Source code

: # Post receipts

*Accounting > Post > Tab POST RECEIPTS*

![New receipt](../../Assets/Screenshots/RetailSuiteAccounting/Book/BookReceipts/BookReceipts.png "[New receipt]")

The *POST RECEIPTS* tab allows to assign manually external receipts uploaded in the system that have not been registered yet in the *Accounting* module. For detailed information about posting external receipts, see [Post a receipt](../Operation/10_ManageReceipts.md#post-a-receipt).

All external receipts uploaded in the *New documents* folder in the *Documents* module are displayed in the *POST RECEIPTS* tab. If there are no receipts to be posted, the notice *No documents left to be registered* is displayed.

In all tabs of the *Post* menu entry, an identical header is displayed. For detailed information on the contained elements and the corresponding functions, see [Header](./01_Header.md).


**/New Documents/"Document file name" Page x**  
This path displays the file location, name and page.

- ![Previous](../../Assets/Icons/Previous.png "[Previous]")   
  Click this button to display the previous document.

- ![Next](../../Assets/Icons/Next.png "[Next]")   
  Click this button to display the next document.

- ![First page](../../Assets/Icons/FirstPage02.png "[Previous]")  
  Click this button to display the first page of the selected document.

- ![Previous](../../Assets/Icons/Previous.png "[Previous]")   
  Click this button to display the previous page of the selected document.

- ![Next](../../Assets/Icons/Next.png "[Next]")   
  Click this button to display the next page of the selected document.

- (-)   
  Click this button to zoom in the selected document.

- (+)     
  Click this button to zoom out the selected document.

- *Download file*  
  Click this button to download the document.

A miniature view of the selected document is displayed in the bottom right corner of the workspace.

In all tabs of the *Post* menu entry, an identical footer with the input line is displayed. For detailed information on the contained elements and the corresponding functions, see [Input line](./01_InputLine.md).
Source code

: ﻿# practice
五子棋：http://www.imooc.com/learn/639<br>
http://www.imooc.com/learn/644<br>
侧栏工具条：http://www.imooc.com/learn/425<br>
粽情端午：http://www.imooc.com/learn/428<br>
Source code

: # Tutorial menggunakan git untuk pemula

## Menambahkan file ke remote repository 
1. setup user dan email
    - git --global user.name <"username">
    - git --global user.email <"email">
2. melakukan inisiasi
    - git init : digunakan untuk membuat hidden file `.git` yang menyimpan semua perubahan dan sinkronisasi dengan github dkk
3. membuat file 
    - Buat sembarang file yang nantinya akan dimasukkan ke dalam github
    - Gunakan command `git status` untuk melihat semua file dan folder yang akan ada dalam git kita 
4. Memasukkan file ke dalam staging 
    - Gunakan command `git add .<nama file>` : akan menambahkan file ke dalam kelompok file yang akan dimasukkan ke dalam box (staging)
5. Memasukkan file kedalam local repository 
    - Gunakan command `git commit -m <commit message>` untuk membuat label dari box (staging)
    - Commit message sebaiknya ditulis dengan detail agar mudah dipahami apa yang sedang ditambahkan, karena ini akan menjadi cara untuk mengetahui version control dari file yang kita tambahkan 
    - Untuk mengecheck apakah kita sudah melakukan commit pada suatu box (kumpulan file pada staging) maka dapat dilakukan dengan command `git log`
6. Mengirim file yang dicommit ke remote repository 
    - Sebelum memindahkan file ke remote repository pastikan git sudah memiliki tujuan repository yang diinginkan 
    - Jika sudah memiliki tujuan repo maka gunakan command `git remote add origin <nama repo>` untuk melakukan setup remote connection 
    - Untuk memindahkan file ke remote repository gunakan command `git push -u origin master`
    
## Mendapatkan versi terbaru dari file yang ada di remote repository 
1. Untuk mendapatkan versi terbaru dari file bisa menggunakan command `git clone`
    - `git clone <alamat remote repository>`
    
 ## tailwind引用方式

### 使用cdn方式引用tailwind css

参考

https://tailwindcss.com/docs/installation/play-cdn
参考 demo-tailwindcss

## Assigned task
Set down the whole of the material again, exactly.

## The answer
Source code

: # Post receipts

*Accounting > Post > Tab POST RECEIPTS*

![New receipt](../../Assets/Screenshots/RetailSuiteAccounting/Book/BookReceipts/BookReceipts.png "[New receipt]")

The *POST RECEIPTS* tab allows to assign manually external receipts uploaded in the system that have not been registered yet in the *Accounting* module. For detailed information about posting external receipts, see [Post a receipt](../Operation/10_ManageReceipts.md#post-a-receipt).

All external receipts uploaded in the *New documents* folder in the *Documents* module are displayed in the *POST RECEIPTS* tab. If there are no receipts to be posted, the notice *No documents left to be registered* is displayed.

In all tabs of the *Post* menu entry, an identical header is displayed. For detailed information on the contained elements and the corresponding functions, see [Header](./01_Header.md).


**/New Documents/"Document file name" Page x**  
This path displays the file location, name and page.

- ![Previous](../../Assets/Icons/Previous.png "[Previous]")   
  Click this button to display the previous document.

- ![Next](../../Assets/Icons/Next.png "[Next]")   
  Click this button to display the next document.

- ![First page](../../Assets/Icons/FirstPage02.png "[Previous]")  
  Click this button to display the first page of the selected document.

- ![Previous](../../Assets/Icons/Previous.png "[Previous]")   
  Click this button to display the previous page of the selected document.

- ![Next](../../Assets/Icons/Next.png "[Next]")   
  Click this button to display the next page of the selected document.

- (-)   
  Click this button to zoom in the selected document.

- (+)     
  Click this button to zoom out the selected document.

- *Download file*  
  Click this button to download the document.

A miniature view of the selected document is displayed in the bottom right corner of the workspace.

In all tabs of the *Post* menu entry, an identical footer with the input line is displayed. For detailed information on the contained elements and the corresponding functions, see [Input line](./01_InputLine.md).
Source code

: ﻿# practice
五子棋：http://www.imooc.com/learn/639<br>
http://www.imooc.com/learn/644<br>
侧栏工具条：http://www.imooc.com/learn/425<br>
粽情端午：http://www.imooc.com/learn/428<br>
Source code

: # Tutorial menggunakan git untuk pemula

## Menambahkan file ke remote repository 
1. setup user dan email
    - git --global user.name <"username">
    - git --global user.email <"email">
2. melakukan inisiasi
    - git init : digunakan untuk membuat hidden file `.git` yang menyimpan semua perubahan dan sinkronisasi dengan github dkk
3. membuat file 
    - Buat sembarang file yang nantinya akan dimasukkan ke dalam github
    - Gunakan command `git status` untuk melihat semua file dan folder yang akan ada dalam git kita 
4. Memasukkan file ke dalam staging 
    - Gunakan command `git add .<nama file>` : akan menambahkan file ke dalam kelompok file yang akan dimasukkan ke dalam box (staging)
5. Memasukkan file kedalam local repository 
    - Gunakan command `git commit -m <commit message>` untuk membuat label dari box (staging)
    - Commit message sebaiknya ditulis dengan detail agar mudah dipahami apa yang sedang ditambahkan, karena ini akan menjadi cara untuk mengetahui version control dari file yang kita tambahkan 
    - Untuk mengecheck apakah kita sudah melakukan commit pada suatu box (kumpulan file pada staging) maka dapat dilakukan dengan command `git log`
6. Mengirim file yang dicommit ke remote repository 
    - Sebelum memindahkan file ke remote repository pastikan git sudah memiliki tujuan repository yang diinginkan 
    - Jika sudah memiliki tujuan repo maka gunakan command `git remote add origin <nama repo>` untuk melakukan setup remote connection 
    - Untuk memindahkan file ke remote repository gunakan command `git push -u origin master`
    
## Mendapatkan versi terbaru dari file yang ada di remote repository 
1. Untuk mendapatkan versi terbaru dari file bisa menggunakan command `git clone`
    - `git clone <alamat remote repository>`
    
 ## tailwind引用方式

### 使用cdn方式引用tailwind css

参考

https://tailwindcss.com/docs/installation/play-cdn
参考 demo-tailwindcss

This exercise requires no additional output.